×
CCA Banner - 2021

Price Reports November 2014

The following information is provided by Plastics Information EuropeFor more than 34 years, PIE has been an invaluable source of information for European plastics industry decision makers - a quick, yet in-depth look at the development of plastics markets and polymer prices. Available online 24/7 and as a printed newsletter twice a month.

To read entire versions of the following reports, go to www.pieweb.com and sign up for a 48-hour free trial!

Image
Articles: November 2014

Standards Thermoplastics
Standard Recyclate
Polyurethane Feedstocks

Engineering Recyclate
Engineering thermoplastics
Composites/GRP

Standard Thermoplastics November 2014: Cost declines mostly passed on for polyolefins and PVC / Styrenics point down slightly / PET continues to crumble / December likely to see additional significant declines

PE: Despite buyers’ objections, most European PE producers managed to pocket some of last month’s EUR 90/t ethylene cost reduction. The exception was HDPE injection moulding grade, where buyers succeeded at pushing through the full decline. Purchasers of most LLD grades and HD blow-moulding types, on the other hand, received only about half the cost reduction. As a result, producers managed to add a comfortable padding to their nominal margins. One of the reasons they managed to keep some of the decline was the fact that availability of the affected grades continued to tighten.

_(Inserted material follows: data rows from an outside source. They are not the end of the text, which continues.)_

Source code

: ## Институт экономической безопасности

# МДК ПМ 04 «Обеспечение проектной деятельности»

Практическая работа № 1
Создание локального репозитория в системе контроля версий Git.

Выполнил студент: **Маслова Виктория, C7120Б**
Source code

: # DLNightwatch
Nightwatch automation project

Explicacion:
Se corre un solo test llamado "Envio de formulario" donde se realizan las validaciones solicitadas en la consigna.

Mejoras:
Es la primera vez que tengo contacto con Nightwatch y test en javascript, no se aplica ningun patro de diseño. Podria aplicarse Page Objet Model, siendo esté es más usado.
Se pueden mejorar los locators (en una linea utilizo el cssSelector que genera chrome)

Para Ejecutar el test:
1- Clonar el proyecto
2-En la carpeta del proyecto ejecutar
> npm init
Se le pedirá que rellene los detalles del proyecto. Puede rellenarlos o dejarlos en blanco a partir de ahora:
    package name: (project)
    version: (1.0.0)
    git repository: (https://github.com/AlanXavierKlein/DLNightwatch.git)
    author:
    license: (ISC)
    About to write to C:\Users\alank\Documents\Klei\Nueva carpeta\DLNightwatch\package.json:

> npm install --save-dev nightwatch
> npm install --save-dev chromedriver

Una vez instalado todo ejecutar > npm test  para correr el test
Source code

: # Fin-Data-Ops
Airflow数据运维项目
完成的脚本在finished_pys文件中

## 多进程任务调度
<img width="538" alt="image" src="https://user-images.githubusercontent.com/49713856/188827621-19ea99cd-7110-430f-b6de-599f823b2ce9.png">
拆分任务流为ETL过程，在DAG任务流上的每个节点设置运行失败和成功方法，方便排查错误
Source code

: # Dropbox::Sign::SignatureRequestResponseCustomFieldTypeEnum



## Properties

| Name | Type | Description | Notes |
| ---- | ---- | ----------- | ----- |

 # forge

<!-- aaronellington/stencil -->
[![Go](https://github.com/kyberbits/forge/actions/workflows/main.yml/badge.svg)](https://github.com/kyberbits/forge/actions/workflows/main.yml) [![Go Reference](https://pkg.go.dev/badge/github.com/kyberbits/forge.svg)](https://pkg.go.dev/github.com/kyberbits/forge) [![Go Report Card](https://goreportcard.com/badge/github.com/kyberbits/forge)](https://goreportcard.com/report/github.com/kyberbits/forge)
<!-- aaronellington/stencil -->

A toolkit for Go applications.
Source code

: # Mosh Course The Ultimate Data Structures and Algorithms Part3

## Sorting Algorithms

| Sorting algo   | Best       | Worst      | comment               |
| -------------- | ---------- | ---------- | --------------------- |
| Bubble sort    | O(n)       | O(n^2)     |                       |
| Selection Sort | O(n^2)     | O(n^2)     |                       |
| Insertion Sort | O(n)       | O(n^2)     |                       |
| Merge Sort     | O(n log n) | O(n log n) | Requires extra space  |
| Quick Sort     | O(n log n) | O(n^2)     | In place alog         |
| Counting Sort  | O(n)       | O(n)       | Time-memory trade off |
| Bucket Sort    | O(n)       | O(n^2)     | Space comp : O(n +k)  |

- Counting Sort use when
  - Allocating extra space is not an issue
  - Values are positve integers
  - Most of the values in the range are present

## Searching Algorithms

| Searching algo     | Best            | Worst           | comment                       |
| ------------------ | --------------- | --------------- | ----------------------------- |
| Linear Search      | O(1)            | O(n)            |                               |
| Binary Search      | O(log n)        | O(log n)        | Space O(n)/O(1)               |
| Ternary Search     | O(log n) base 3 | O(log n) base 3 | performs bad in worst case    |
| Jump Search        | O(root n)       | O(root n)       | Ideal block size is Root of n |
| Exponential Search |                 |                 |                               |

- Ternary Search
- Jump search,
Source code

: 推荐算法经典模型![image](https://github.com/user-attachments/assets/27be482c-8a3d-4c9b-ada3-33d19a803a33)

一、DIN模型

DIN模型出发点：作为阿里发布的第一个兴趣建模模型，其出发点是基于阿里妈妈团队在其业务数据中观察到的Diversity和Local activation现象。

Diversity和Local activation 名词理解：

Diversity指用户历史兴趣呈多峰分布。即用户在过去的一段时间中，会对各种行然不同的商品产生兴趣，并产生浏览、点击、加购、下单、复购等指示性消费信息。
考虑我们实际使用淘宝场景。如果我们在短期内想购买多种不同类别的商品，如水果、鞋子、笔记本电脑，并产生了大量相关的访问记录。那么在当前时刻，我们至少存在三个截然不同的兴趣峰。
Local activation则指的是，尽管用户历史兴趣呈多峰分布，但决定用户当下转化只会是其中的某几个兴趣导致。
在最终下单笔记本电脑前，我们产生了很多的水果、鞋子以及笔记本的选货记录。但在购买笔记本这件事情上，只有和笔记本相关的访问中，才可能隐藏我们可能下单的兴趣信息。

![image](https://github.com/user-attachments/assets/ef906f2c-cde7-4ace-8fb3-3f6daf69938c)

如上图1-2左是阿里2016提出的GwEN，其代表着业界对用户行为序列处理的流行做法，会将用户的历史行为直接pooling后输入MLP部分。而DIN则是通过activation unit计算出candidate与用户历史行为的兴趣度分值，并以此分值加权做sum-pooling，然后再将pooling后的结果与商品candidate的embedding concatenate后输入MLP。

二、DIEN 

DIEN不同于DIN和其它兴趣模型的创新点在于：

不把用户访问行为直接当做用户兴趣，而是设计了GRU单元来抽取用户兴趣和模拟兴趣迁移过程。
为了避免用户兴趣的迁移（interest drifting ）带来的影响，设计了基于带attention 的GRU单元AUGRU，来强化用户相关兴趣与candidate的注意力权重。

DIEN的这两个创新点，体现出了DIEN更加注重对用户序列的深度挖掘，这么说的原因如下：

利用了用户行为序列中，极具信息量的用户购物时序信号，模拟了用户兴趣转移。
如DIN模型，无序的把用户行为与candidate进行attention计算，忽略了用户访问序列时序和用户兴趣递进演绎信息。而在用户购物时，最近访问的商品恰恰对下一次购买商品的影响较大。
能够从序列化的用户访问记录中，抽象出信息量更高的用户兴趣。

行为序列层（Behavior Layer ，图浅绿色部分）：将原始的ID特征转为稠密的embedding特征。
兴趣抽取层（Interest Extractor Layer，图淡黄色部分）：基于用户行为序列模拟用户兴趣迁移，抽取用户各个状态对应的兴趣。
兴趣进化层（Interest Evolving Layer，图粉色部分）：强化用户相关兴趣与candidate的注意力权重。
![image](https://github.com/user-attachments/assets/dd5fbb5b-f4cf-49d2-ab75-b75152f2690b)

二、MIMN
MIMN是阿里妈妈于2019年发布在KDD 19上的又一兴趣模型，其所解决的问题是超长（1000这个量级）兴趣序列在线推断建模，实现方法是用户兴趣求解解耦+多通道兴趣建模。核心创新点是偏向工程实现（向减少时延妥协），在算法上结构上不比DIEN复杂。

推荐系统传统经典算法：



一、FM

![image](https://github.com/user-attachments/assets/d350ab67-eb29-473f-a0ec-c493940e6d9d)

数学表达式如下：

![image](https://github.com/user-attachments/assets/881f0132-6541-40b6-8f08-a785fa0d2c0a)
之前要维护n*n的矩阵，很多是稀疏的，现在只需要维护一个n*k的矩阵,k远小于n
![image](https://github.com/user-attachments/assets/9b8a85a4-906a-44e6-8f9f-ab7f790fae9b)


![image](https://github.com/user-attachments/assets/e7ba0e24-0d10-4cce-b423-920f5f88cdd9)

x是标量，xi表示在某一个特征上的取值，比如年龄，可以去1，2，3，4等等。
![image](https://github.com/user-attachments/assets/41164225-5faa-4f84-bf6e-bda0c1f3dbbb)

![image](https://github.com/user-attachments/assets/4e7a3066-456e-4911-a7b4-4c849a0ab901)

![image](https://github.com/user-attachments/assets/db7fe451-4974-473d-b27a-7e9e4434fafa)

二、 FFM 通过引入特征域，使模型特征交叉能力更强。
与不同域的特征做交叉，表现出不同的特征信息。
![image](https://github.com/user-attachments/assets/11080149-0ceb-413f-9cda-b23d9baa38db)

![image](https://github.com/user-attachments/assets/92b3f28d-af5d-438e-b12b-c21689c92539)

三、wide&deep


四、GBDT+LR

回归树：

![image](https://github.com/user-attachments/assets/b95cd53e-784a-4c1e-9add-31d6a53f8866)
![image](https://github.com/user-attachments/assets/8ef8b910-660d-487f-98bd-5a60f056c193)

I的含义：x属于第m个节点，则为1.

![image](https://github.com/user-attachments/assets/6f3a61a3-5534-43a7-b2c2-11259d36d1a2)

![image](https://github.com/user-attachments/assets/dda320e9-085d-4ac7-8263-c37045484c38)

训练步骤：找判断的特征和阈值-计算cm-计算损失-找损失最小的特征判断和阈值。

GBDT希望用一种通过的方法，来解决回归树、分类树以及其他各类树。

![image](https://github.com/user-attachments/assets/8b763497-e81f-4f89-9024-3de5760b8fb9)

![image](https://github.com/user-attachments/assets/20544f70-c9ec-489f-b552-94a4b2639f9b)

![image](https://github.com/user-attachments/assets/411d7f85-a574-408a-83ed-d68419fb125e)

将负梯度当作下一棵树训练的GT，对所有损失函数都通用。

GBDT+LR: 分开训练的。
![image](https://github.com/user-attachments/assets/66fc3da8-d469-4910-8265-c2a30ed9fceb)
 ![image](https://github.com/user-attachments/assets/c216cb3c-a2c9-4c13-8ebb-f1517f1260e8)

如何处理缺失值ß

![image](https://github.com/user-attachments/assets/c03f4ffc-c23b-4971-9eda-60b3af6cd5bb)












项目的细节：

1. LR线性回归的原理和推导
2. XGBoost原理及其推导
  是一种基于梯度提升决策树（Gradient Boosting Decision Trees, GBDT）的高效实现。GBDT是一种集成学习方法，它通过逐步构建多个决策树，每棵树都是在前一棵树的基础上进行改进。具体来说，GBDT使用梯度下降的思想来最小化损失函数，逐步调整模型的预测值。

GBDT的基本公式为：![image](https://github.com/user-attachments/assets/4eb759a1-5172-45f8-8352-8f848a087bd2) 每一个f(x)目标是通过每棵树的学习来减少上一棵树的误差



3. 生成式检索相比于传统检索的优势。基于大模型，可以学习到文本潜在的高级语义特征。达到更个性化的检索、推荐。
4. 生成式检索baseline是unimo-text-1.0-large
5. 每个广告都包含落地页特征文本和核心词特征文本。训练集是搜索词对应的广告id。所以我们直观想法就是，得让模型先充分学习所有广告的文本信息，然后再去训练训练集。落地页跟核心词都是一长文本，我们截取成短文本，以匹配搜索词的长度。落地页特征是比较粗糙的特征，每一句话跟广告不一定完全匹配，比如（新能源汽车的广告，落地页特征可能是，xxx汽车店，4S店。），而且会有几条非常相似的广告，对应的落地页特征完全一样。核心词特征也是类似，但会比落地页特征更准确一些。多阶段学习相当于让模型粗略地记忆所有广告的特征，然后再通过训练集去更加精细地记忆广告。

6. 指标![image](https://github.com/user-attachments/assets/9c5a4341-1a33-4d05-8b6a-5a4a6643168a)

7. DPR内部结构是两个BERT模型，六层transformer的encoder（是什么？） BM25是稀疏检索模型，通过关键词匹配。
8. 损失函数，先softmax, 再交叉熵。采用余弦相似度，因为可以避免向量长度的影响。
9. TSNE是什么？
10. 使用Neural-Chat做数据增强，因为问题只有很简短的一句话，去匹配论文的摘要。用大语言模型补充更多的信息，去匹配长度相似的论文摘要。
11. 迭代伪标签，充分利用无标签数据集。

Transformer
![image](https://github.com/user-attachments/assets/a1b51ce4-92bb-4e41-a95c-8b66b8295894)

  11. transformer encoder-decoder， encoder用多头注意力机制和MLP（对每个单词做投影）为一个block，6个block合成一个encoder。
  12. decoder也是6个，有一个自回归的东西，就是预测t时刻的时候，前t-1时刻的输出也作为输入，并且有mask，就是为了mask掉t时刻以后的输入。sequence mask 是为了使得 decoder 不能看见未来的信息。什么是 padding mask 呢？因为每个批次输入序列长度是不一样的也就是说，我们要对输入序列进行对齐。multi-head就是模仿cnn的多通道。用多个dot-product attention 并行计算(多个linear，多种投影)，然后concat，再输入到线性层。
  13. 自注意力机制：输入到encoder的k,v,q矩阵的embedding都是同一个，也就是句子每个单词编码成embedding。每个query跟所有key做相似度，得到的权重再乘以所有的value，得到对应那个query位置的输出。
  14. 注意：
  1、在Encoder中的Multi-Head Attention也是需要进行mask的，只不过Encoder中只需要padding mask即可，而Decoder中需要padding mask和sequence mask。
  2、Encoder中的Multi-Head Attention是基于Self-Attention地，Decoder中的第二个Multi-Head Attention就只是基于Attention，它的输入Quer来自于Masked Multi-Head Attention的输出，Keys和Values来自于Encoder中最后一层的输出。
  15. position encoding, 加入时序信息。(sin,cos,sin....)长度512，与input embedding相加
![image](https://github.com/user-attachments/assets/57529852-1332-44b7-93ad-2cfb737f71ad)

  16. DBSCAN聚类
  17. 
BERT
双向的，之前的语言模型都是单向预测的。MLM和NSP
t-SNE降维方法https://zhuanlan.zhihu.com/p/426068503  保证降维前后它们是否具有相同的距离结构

After December’s ethylene contract was lowered by yet another EUR 50/t and amid a weak upstream market, prices are sure to remain under pressure until year’s end. Producers are countering this trend by keeping their existing production cutbacks in place. They are also hoping for some sizeable bonus purchases. A further incentive is their thinly veiled threat of potential price hikes in January. It still remains to be seen, however, whether all of this will suffice to overcome customers’ reticence to buy.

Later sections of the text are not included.